[[ INFORMATION PROVIDED open ]]
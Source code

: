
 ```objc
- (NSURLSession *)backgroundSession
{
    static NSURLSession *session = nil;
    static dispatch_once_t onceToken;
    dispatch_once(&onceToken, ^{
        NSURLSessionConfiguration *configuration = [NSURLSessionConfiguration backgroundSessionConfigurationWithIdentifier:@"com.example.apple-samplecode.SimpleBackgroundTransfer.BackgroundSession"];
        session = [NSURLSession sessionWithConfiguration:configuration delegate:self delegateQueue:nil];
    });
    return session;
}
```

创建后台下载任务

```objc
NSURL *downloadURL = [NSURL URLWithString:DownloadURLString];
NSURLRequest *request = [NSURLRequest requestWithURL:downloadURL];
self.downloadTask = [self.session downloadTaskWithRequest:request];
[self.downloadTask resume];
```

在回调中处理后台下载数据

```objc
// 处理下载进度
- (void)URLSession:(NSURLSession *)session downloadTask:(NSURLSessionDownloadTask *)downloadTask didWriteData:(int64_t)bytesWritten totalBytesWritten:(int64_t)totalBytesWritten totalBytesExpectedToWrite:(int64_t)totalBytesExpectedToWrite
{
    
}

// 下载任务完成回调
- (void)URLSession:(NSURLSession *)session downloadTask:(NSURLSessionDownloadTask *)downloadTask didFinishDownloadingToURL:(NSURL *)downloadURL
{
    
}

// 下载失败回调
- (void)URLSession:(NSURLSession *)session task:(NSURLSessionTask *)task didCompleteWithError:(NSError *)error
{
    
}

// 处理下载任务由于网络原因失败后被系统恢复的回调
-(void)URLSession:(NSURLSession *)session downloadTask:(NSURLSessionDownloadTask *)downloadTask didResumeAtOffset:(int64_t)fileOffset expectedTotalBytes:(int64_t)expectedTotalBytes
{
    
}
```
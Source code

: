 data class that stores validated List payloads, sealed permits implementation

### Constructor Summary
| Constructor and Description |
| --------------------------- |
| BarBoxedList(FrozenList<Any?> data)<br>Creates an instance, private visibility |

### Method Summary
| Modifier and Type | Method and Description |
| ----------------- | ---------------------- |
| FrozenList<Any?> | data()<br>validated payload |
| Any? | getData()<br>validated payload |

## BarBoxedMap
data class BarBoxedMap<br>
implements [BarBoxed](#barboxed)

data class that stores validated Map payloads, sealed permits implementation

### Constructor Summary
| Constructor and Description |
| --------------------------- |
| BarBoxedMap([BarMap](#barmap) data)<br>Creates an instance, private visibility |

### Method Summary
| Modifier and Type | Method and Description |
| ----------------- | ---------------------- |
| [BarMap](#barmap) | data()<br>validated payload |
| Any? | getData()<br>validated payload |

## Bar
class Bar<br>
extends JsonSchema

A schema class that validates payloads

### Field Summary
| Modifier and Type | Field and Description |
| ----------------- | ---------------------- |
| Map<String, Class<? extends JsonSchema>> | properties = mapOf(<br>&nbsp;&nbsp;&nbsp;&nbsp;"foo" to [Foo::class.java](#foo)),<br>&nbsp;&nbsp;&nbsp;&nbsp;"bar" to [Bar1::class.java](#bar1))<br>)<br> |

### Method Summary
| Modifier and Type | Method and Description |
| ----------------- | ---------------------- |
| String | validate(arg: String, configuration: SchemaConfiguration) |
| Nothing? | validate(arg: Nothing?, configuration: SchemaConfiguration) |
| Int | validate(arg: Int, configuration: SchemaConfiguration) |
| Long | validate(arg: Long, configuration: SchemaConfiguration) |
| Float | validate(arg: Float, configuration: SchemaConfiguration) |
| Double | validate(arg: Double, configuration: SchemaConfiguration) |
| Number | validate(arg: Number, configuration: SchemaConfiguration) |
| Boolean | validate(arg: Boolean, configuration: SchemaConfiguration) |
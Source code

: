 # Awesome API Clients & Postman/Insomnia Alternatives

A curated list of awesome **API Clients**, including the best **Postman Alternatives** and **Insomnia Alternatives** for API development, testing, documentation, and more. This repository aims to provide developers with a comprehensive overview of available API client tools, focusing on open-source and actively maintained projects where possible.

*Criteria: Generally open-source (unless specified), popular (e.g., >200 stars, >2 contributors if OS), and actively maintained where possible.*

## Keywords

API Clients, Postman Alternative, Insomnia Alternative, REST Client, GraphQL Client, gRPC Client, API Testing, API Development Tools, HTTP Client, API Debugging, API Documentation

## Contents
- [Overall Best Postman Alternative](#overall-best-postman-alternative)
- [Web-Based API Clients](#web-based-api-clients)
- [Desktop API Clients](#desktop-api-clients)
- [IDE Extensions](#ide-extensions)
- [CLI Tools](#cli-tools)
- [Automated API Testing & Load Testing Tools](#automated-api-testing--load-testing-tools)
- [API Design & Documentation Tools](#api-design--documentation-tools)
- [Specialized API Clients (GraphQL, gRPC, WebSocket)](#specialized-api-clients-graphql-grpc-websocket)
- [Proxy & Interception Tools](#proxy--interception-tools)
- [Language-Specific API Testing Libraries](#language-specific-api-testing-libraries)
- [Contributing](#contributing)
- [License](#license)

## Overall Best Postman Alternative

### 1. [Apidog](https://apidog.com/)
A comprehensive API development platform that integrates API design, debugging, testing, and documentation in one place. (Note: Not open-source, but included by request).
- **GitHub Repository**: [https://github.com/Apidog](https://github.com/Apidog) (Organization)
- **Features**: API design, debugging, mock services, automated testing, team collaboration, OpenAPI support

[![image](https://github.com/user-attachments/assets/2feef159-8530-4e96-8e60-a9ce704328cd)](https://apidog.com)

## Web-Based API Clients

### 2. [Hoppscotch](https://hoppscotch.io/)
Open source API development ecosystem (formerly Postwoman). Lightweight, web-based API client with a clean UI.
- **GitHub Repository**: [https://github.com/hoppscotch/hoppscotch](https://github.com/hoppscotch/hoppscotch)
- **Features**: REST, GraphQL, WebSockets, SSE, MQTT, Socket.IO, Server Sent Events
[[ INFORMATION PROVIDED closed ]]
*WHAT THE TASK ASKS*: When the line with "- [Proxy & Interception" is reached in the data above, begin copying, and stop after the line with "### 1. [Apidog](https://apidog.com/)"; copy each line exactly, both ends included.

*EXERCISE OUTPUT*:
- [Proxy & Interception Tools](#proxy--interception-tools)
- [Language-Specific API Testing Libraries](#language-specific-api-testing-libraries)
- [Contributing](#contributing)
- [License](#license)

## Overall Best Postman Alternative

### 1. [Apidog](https://apidog.com/)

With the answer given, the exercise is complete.